Collected data:
★ ★ ★ ★
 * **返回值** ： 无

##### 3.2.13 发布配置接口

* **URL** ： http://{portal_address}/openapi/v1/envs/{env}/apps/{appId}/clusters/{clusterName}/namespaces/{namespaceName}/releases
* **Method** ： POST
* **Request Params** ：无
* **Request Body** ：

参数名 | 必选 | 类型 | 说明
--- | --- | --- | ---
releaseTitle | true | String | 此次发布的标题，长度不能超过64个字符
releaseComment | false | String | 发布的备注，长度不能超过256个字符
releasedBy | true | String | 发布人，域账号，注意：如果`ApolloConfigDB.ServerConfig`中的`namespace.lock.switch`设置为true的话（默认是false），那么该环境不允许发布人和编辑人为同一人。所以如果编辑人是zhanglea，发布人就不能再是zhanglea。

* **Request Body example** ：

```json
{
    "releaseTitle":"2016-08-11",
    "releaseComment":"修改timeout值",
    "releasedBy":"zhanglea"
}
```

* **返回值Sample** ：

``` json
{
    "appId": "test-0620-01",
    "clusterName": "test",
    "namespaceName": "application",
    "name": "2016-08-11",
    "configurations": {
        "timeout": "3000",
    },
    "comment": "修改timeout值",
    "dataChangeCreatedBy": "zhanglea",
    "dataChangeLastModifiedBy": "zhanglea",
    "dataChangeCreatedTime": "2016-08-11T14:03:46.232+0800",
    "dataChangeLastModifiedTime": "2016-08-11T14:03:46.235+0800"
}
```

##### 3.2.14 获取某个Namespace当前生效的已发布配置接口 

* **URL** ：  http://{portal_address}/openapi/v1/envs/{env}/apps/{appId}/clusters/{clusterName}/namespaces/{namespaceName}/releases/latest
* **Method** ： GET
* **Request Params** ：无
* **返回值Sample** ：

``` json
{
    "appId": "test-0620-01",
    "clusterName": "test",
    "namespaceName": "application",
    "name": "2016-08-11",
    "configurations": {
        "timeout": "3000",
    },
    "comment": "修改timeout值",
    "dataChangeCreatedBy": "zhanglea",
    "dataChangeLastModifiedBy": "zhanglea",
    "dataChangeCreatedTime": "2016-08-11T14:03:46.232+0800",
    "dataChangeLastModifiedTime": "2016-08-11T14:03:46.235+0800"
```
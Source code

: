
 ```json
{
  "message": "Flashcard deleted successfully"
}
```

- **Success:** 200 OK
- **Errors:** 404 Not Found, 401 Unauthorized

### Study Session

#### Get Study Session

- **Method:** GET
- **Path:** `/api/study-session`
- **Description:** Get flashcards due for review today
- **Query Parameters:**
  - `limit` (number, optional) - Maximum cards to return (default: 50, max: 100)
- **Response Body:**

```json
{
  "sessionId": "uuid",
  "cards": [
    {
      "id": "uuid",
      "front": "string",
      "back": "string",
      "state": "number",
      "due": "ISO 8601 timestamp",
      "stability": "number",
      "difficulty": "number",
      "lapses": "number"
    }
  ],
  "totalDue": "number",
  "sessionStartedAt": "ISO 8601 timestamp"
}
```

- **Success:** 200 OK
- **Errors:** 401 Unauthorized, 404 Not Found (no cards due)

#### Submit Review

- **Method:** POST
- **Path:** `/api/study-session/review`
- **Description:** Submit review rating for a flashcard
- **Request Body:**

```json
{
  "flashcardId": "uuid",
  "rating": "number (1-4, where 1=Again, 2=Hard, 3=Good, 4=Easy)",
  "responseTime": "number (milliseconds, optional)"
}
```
★ ★ ★ ★
Required action:
Return, line for line and unchanged, the data from its first line through the line containing "releasedBy | true".

Solution to this task:
 * **返回值** ： 无

##### 3.2.13 发布配置接口

* **URL** ： http://{portal_address}/openapi/v1/envs/{env}/apps/{appId}/clusters/{clusterName}/namespaces/{namespaceName}/releases
* **Method** ： POST
* **Request Params** ：无
* **Request Body** ：

参数名 | 必选 | 类型 | 说明
--- | --- | --- | ---
releaseTitle | true | String | 此次发布的标题，长度不能超过64个字符
releaseComment | false | String | 发布的备注，长度不能超过256个字符
releasedBy | true | String | 发布人，域账号，注意：如果`ApolloConfigDB.ServerConfig`中的`namespace.lock.switch`设置为true的话（默认是false），那么该环境不允许发布人和编辑人为同一人。所以如果编辑人是zhanglea，发布人就不能再是zhanglea。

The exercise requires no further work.